- **Task description**: Nothing in the records may change when you print them out again.

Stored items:
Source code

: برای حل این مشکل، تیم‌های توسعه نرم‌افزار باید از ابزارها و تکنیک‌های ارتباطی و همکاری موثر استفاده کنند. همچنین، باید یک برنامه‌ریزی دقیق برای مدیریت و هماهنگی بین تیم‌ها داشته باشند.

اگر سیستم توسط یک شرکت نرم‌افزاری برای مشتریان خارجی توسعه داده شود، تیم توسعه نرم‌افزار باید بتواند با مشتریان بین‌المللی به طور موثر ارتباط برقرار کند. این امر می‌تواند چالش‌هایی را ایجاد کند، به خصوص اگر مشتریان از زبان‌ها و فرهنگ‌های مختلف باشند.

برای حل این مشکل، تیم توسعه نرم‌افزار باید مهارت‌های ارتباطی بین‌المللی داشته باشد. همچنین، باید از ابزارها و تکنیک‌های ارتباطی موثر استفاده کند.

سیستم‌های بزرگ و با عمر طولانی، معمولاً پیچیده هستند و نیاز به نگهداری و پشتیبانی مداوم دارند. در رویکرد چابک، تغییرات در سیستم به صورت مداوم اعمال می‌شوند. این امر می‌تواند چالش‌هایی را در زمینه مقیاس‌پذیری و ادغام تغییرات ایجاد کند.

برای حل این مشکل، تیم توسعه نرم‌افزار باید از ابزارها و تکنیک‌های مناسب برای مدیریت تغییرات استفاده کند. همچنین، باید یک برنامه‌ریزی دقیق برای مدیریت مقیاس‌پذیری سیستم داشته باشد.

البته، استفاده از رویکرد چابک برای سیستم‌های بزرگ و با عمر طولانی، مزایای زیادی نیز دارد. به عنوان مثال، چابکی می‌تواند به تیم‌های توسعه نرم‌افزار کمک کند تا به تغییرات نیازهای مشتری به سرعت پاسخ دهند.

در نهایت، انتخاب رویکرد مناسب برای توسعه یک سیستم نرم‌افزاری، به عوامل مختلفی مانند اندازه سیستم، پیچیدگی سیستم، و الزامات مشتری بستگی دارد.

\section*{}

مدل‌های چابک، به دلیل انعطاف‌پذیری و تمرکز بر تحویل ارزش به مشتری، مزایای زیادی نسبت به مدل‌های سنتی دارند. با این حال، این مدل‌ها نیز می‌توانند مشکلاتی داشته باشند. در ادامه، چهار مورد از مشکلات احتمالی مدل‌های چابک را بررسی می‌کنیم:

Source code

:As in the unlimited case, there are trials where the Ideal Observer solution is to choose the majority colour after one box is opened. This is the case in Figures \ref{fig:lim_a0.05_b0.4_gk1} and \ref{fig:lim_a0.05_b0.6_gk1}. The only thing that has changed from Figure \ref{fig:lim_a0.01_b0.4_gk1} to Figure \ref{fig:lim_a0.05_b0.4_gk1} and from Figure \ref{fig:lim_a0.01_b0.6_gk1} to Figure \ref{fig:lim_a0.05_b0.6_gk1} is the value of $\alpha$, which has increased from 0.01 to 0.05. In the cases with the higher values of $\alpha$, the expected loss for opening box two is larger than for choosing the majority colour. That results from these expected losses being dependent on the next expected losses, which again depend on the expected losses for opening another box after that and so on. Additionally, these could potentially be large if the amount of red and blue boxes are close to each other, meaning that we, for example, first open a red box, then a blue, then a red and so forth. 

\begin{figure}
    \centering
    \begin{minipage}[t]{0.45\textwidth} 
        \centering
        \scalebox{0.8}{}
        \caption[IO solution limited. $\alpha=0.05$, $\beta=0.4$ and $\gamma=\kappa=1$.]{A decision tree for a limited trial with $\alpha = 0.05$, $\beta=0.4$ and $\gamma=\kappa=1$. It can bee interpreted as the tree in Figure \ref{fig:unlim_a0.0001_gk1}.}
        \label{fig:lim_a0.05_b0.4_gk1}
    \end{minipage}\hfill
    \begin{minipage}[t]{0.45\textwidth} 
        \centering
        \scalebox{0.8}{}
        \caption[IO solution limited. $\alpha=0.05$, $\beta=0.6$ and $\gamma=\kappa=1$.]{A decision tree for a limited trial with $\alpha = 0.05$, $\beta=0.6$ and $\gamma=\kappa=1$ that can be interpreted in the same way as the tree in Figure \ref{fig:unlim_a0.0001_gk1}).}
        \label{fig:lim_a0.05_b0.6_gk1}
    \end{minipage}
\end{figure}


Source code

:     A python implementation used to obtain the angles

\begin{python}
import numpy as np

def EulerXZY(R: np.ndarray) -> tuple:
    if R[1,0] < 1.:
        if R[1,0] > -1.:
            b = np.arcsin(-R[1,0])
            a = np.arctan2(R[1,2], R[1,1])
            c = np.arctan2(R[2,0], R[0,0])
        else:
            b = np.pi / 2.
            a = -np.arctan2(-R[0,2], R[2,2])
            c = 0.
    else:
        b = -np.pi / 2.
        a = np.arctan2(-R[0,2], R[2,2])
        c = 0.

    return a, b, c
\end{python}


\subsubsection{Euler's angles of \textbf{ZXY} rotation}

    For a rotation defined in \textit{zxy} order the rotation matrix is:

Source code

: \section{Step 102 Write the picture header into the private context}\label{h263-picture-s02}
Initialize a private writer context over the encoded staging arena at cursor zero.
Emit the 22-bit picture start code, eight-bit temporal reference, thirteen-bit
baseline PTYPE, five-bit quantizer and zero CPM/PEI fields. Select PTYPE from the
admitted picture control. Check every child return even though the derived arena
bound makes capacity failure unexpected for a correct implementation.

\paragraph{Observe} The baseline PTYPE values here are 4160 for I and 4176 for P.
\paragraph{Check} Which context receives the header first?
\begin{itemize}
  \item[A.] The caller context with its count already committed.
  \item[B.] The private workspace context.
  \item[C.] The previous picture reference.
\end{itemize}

- **Written response**:
Source code

: برای حل این مشکل، تیم‌های توسعه نرم‌افزار باید از ابزارها و تکنیک‌های ارتباطی و همکاری موثر استفاده کنند. همچنین، باید یک برنامه‌ریزی دقیق برای مدیریت و هماهنگی بین تیم‌ها داشته باشند.

اگر سیستم توسط یک شرکت نرم‌افزاری برای مشتریان خارجی توسعه داده شود، تیم توسعه نرم‌افزار باید بتواند با مشتریان بین‌المللی به طور موثر ارتباط برقرار کند. این امر می‌تواند چالش‌هایی را ایجاد کند، به خصوص اگر مشتریان از زبان‌ها و فرهنگ‌های مختلف باشند.

برای حل این مشکل، تیم توسعه نرم‌افزار باید مهارت‌های ارتباطی بین‌المللی داشته باشد. همچنین، باید از ابزارها و تکنیک‌های ارتباطی موثر استفاده کند.

سیستم‌های بزرگ و با عمر طولانی، معمولاً پیچیده هستند و نیاز به نگهداری و پشتیبانی مداوم دارند. در رویکرد چابک، تغییرات در سیستم به صورت مداوم اعمال می‌شوند. این امر می‌تواند چالش‌هایی را در زمینه مقیاس‌پذیری و ادغام تغییرات ایجاد کند.

برای حل این مشکل، تیم توسعه نرم‌افزار باید از ابزارها و تکنیک‌های مناسب برای مدیریت تغییرات استفاده کند. همچنین، باید یک برنامه‌ریزی دقیق برای مدیریت مقیاس‌پذیری سیستم داشته باشد.

البته، استفاده از رویکرد چابک برای سیستم‌های بزرگ و با عمر طولانی، مزایای زیادی نیز دارد. به عنوان مثال، چابکی می‌تواند به تیم‌های توسعه نرم‌افزار کمک کند تا به تغییرات نیازهای مشتری به سرعت پاسخ دهند.

در نهایت، انتخاب رویکرد مناسب برای توسعه یک سیستم نرم‌افزاری، به عوامل مختلفی مانند اندازه سیستم، پیچیدگی سیستم، و الزامات مشتری بستگی دارد.

\section*{}

مدل‌های چابک، به دلیل انعطاف‌پذیری و تمرکز بر تحویل ارزش به مشتری، مزایای زیادی نسبت به مدل‌های سنتی دارند. با این حال، این مدل‌ها نیز می‌توانند مشکلاتی داشته باشند. در ادامه، چهار مورد از مشکلات احتمالی مدل‌های چابک را بررسی می‌کنیم:

Source code

:As in the unlimited case, there are trials where the Ideal Observer solution is to choose the majority colour after one box is opened. This is the case in Figures \ref{fig:lim_a0.05_b0.4_gk1} and \ref{fig:lim_a0.05_b0.6_gk1}. The only thing that has changed from Figure \ref{fig:lim_a0.01_b0.4_gk1} to Figure \ref{fig:lim_a0.05_b0.4_gk1} and from Figure \ref{fig:lim_a0.01_b0.6_gk1} to Figure \ref{fig:lim_a0.05_b0.6_gk1} is the value of $\alpha$, which has increased from 0.01 to 0.05. In the cases with the higher values of $\alpha$, the expected loss for opening box two is larger than for choosing the majority colour. That results from these expected losses being dependent on the next expected losses, which again depend on the expected losses for opening another box after that and so on. Additionally, these could potentially be large if the amount of red and blue boxes are close to each other, meaning that we, for example, first open a red box, then a blue, then a red and so forth. 

\begin{figure}
    \centering
    \begin{minipage}[t]{0.45\textwidth} 
        \centering
        \scalebox{0.8}{}
        \caption[IO solution limited. $\alpha=0.05$, $\beta=0.4$ and $\gamma=\kappa=1$.]{A decision tree for a limited trial with $\alpha = 0.05$, $\beta=0.4$ and $\gamma=\kappa=1$. It can bee interpreted as the tree in Figure \ref{fig:unlim_a0.0001_gk1}.}
        \label{fig:lim_a0.05_b0.4_gk1}
    \end{minipage}\hfill
    \begin{minipage}[t]{0.45\textwidth} 
        \centering
        \scalebox{0.8}{}
        \caption[IO solution limited. $\alpha=0.05$, $\beta=0.6$ and $\gamma=\kappa=1$.]{A decision tree for a limited trial with $\alpha = 0.05$, $\beta=0.6$ and $\gamma=\kappa=1$ that can be interpreted in the same way as the tree in Figure \ref{fig:unlim_a0.0001_gk1}).}
        \label{fig:lim_a0.05_b0.6_gk1}
    \end{minipage}
\end{figure}


Source code

:     A python implementation used to obtain the angles

\begin{python}
import numpy as np

def EulerXZY(R: np.ndarray) -> tuple:
    if R[1,0] < 1.:
        if R[1,0] > -1.:
            b = np.arcsin(-R[1,0])
            a = np.arctan2(R[1,2], R[1,1])
            c = np.arctan2(R[2,0], R[0,0])
        else:
            b = np.pi / 2.
            a = -np.arctan2(-R[0,2], R[2,2])
            c = 0.
    else:
        b = -np.pi / 2.
        a = np.arctan2(-R[0,2], R[2,2])
        c = 0.

    return a, b, c
\end{python}


\subsubsection{Euler's angles of \textbf{ZXY} rotation}

    For a rotation defined in \textit{zxy} order the rotation matrix is:

Source code

: \section{Step 102 Write the picture header into the private context}\label{h263-picture-s02}
Initialize a private writer context over the encoded staging arena at cursor zero.
Emit the 22-bit picture start code, eight-bit temporal reference, thirteen-bit
baseline PTYPE, five-bit quantizer and zero CPM/PEI fields. Select PTYPE from the
admitted picture control. Check every child return even though the derived arena
bound makes capacity failure unexpected for a correct implementation.

\paragraph{Observe} The baseline PTYPE values here are 4160 for I and 4176 for P.
\paragraph{Check} Which context receives the header first?
\begin{itemize}
  \item[A.] The caller context with its count already committed.
  \item[B.] The private workspace context.
  \item[C.] The previous picture reference.
\end{itemize}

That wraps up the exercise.